WORK ORDER ▸ Copy each line of the records below that has "teor" in it.

INFORMATION PROVIDED ▸
------------------------

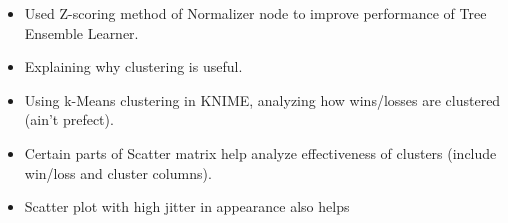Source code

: 
\begin{itemize}
  \item Used Z-scoring method of Normalizer node to improve performance of Tree Ensemble Learner.
  \item Explaining why clustering is useful.
  \item Using k-Means clustering in KNIME, analyzing how wins/losses are clustered (ain't prefect).
  \item Certain parts of Scatter matrix help analyze effectiveness of clusters (include win/loss and cluster columns).
  \item Scatter plot with high jitter in appearance also helps
\end{itemize}
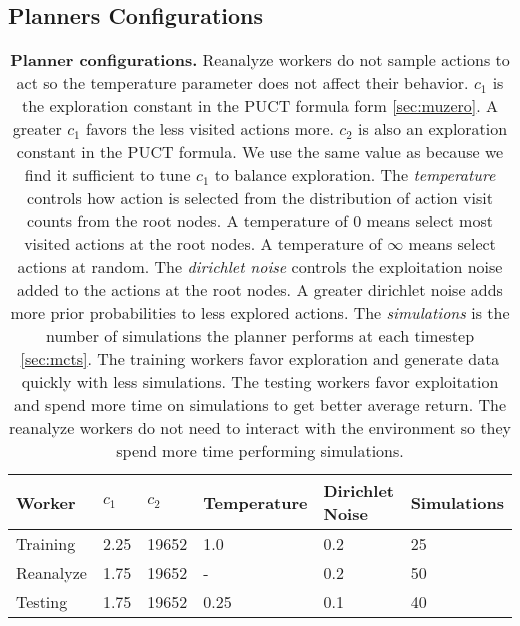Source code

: \subsection{Planners Configurations} \label{sec:planner_config}
\begin{table}
    \begin{tabular}{@{}|l|l|l|l|l|l|@{}}
        \toprule
        Worker    & $c_1$ & $c_2$ & Temperature & Dirichlet Noise & Simulations \\ \midrule
        Training  & 2.25  & 19652 & 1.0         & 0.2             & 25          \\ \midrule
        Reanalyze & 1.75  & 19652 & -           & 0.2             & 50          \\ \midrule
        Testing   & 1.75  & 19652 & 0.25        & 0.1             & 40          \\ \bottomrule
    \end{tabular}
    \captionsetup{width=\linewidth}
    \caption{
        \textbf{Planner configurations.}
        Reanalyze workers do not sample actions to act so the temperature parameter does not affect their behavior.
        $c_1$ is the exploration constant in the PUCT formula form \ref{sec:muzero}.
        A greater $c_1$ favors the less visited actions more.
        $c_2$ is also an exploration constant in the PUCT formula.
        We use the same value as \cite{MasteringAtariGo_Schrittwieser.Antonoglou.ea_2020} because we find it sufficient to tune $c_1$ to balance exploration.
        The \textit{temperature} controls how action is selected from the distribution of action visit counts from the root nodes.
        A temperature of 0 means select most visited actions at the root nodes.
        A temperature of $\infty$ means select actions at random.
        The \textit{dirichlet noise} controls the exploitation noise added to the actions at the root nodes.
        A greater dirichlet noise adds more prior probabilities to less explored actions.
        The \textit{simulations} is the number of simulations the planner performs at each timestep \ref{sec:mcts}.
        The training workers favor exploration and generate data quickly with less simulations.
        The testing workers favor exploitation and spend more time on simulations to get better average return.
        The reanalyze workers do not need to interact with the environment so they spend more time performing simulations.
    }
    \label{tb:planner_args}
\end{table}

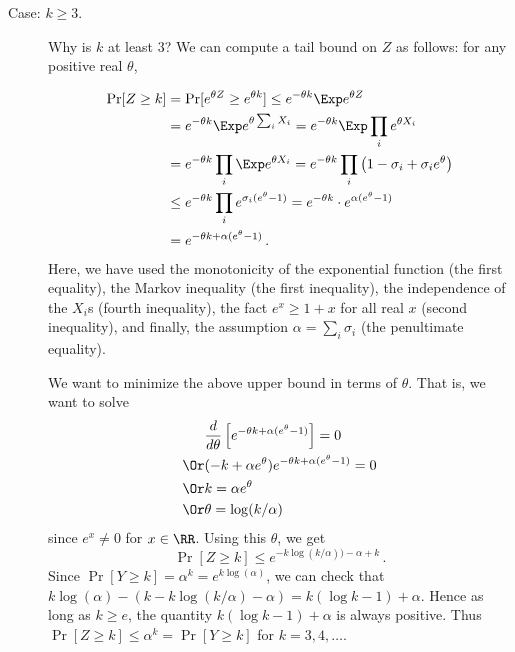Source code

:     \begin{description}
        \item[Case: $k \geq 3$.]
        {\color{red} Why is $k$ at least $3$?} 
        We can compute a tail bound on $Z$ as follows: 
        for any positive real $\theta$, 

        \begin{align*}
            \Pr[Z \geq k] 
            &= \Pr[e^{\theta Z} \geq e^{\theta k}] \leq e^{-\theta k} \Exp e^{\theta Z} \\
            &=  e^{-\theta k} \Exp e^{\theta \sum_i X_i} =  e^{-\theta k}\Exp \prod_i e^{\theta X_i} \\
            &=  e^{-\theta k} \prod_i \Exp e^{\theta X_i} 
            =  e^{-\theta k} \prod_i \left(1 - \sigma_i + \sigma_i e^{\theta }\right) \\
            &\leq e^{-\theta k} \prod_i e^{\sigma_i(e^\theta - 1)} = e^{- \theta k} \cdot e^{ \alpha (e^\theta - 1)} \\
            &= e^{- \theta k + \alpha ( e^\theta - 1)}
            \,.
        \end{align*}
        Here, we have used 
        the monotonicity of the exponential function (the first equality),
        the Markov inequality (the first inequality), 
        the independence of the $X_i$s (fourth inequality), 
        the fact $e^x \geq 1 + x$ for all real $x$ (second inequality), 
        and finally, the assumption $\alpha = \sum_i \sigma_i$ (the penultimate equality).

        We want to minimize the above upper bound in terms of $\theta$. 
        That is, we want to solve 
        \begin{align*}
                    &\dfrac{d}{d\theta} \left[ e^{- \theta k + \alpha (e^\theta - 1)} \right]= 0 \\
            \Or&    (-k + \alpha e^\theta) e^{- \theta k + \alpha (e^\theta - 1)} = 0 \\
            \Or& k = \alpha e^\theta \\
            \Or& \theta = \log(k/\alpha)
        \end{align*}
        since $e^x \neq 0$ for $x \in \RR$. 
        Using this $\theta$, we get
        \begin{equation}\label{eq:Z_tail}
            \Pr[Z \geq k] \leq e^{- k \log(k/\alpha) ) - \alpha + k} 
            \,.
        \end{equation}
        Since $\Pr[Y \geq k] = \alpha^k = e^{k \log(\alpha)}$, we can check that 
        $k \log(\alpha) - \left( k  - k \log(k/\alpha)  - \alpha \right)
        = k (\log k - 1) + \alpha
        $.
        Hence as long as $k \geq e$, 
        the quantity $k (\log k - 1) + \alpha$ is always positive. 
        Thus $\Pr[Z \geq k] \leq \alpha^k = \Pr[Y \geq k]$ for $k = 3, 4, \ldots$.



\end{description}
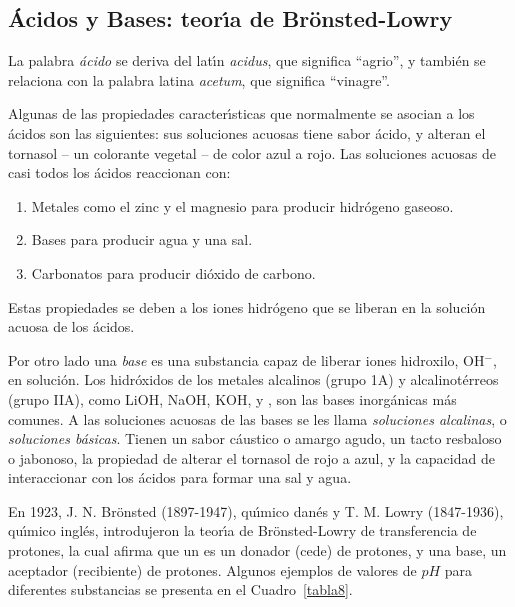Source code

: \subsection{\'Acidos y Bases: teor\'{\i}a de Br\"onsted-Lowry}
La palabra
\textit{\'acido} se deriva del lat\'{\i}n
\textit{acidus}, que significa ``agrio'', y tambi\'en se
relaciona con la palabra latina \textit{acetum}, que 
significa ``vinagre''.

Algunas de las propiedades caracter\'{\i}sticas que normalmente se asocian a los \'acidos son las siguientes:
sus soluciones acuosas tiene sabor \'acido, y alteran el  tornasol -- un colorante vegetal -- de color azul a rojo. Las soluciones acuosas de casi todos los \'acidos reaccionan con:
\begin{enumerate}
\item Metales como el zinc y el magnesio para producir hidr\'ogeno
gaseoso.
\item Bases para producir agua y una sal.
\item Carbonatos para producir di\'oxido de carbono.
\end{enumerate}
Estas propiedades se deben a los iones hidr\'ogeno que se liberan  en la soluci\'on acuosa de los \'acidos.

Por otro lado una \textit{base} es una substancia capaz de liberar iones hidroxilo, OH$^-$, en soluci\'on. Los hidr\'oxidos de los metales alcalinos (grupo 1A) y alcalinot\'erreos (grupo IIA), como LiOH, NaOH, KOH,  y , son las bases inorg\'anicas m\'as comunes. A las soluciones acuosas de las bases se les llama \textit{soluciones alcalinas}, o \textit{soluciones b\'asicas}. Tienen un sabor c\'austico o amargo agudo, un tacto resbaloso o jabonoso, la propiedad de alterar el tornasol de rojo a azul, y la capacidad de interaccionar con los \'acidos para formar una sal y agua.

En 1923, J. N. Br\"onsted (1897-1947), qu\'{\i}mico dan\'es y T. M. Lowry (1847-1936), qu\'{\i}mico ingl\'es, introdujeron la teor\'{\i}a de  Br\"onsted-Lowry de transferencia de protones, la cual afirma que un    es un donador (cede) de protones, y una base, un aceptador (recibiente) de protones. Algunos ejemplos de valores de $pH$ para diferentes substancias se presenta en el Cuadro~\ref{tabla8}.

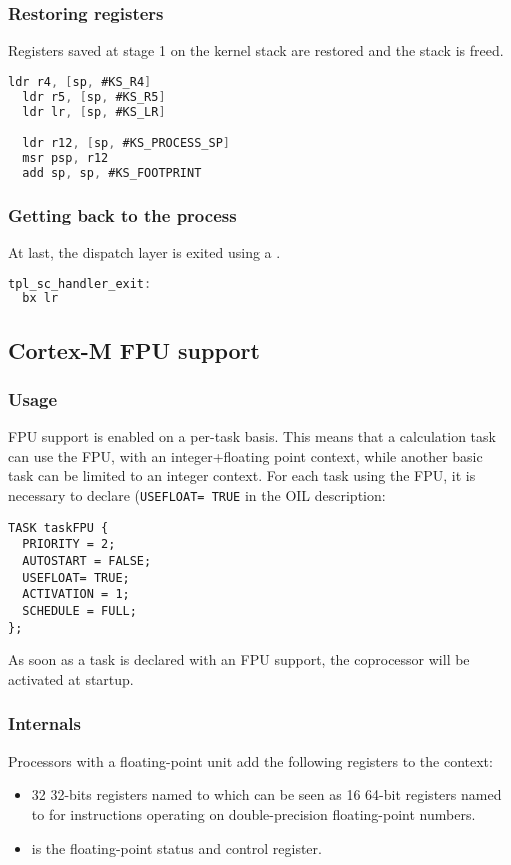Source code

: \subsubsection{Restoring registers}

Registers saved at stage 1 on the kernel stack are restored and the stack is freed.

\begin{lstlisting}[language=C]
  ldr r4, [sp, #KS_R4]
  ldr r5, [sp, #KS_R5]
  ldr lr, [sp, #KS_LR]

  ldr r12, [sp, #KS_PROCESS_SP]
  msr psp, r12
  add sp, sp, #KS_FOOTPRINT	
\end{lstlisting}

\subsubsection{Getting back to the process}

At last, the dispatch layer is exited using a .

\begin{lstlisting}[language=C]
tpl_sc_handler_exit:
  bx lr
\end{lstlisting}

\subsection{Cortex-M FPU support}

\subsubsection{Usage}
FPU support is enabled on a per-task basis. This means that a calculation task can use the FPU, with an integer+floating point context, while another basic task can be limited to an integer context.  For each task using the FPU, it is necessary to declare (\texttt{USEFLOAT= TRUE} in the OIL description: 
\begin{lstlisting}[language=OIL]
TASK taskFPU {
  PRIORITY = 2;
  AUTOSTART = FALSE;
  USEFLOAT= TRUE;
  ACTIVATION = 1;
  SCHEDULE = FULL;
};
\end{lstlisting}
As soon as a task is declared with an FPU support, the coprocessor will be activated at startup. 

\subsubsection{Internals}

Processors with a floating-point unit add the following registers to the context:
\begin{itemize}
\item 32 32-bits registers named  to  which can be seen as 16 64-bit registers named  to  for instructions operating on double-precision floating-point numbers.
\item {} is the floating-point status and control register.
\end{itemize}

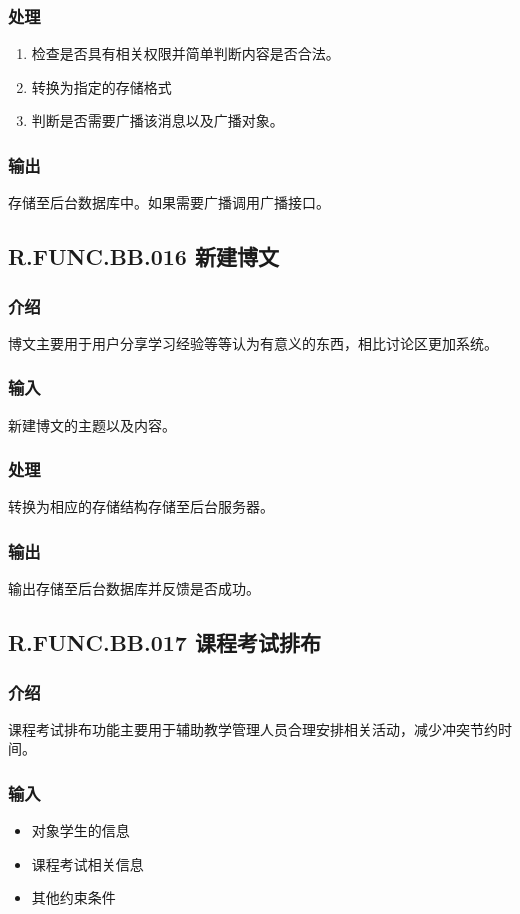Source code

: \begin{enumerate}
    \subsubsection{处理}
    \begin{enumerate}
      \item 检查是否具有相关权限并简单判断内容是否合法。
      \item 转换为指定的存储格式
      \item 判断是否需要广播该消息以及广播对象。
    \end{enumerate}
    \subsubsection{输出}
    存储至后台数据库中。如果需要广播调用广播接口。

  \subsection{R.FUNC.BB.016 新建博文}
    \subsubsection{介绍}
    博文主要用于用户分享学习经验等等认为有意义的东西，相比讨论区更加系统。
    \subsubsection{输入}
    新建博文的主题以及内容。
    \subsubsection{处理}
    转换为相应的存储结构存储至后台服务器。
    \subsubsection{输出}
    输出存储至后台数据库并反馈是否成功。

  \subsection{R.FUNC.BB.017 课程考试排布}
    \subsubsection{介绍}
    课程考试排布功能主要用于辅助教学管理人员合理安排相关活动，减少冲突节约时间。
    \subsubsection{输入}
    \begin{itemize}
      \item 对象学生的信息
      \item 课程考试相关信息
      \item 其他约束条件
    \end{itemize}

\end{enumerate}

------------------------

RESPONSE BELOW ▸
: \subsection{\'Acidos y Bases: teor\'{\i}a de Br\"onsted-Lowry}
En 1923, J. N. Br\"onsted (1897-1947), qu\'{\i}mico dan\'es y T. M. Lowry (1847-1936), qu\'{\i}mico ingl\'es, introdujeron la teor\'{\i}a de  Br\"onsted-Lowry de transferencia de protones, la cual afirma que un    es un donador (cede) de protones, y una base, un aceptador (recibiente) de protones. Algunos ejemplos de valores de $pH$ para diferentes substancias se presenta en el Cuadro~\ref{tabla8}.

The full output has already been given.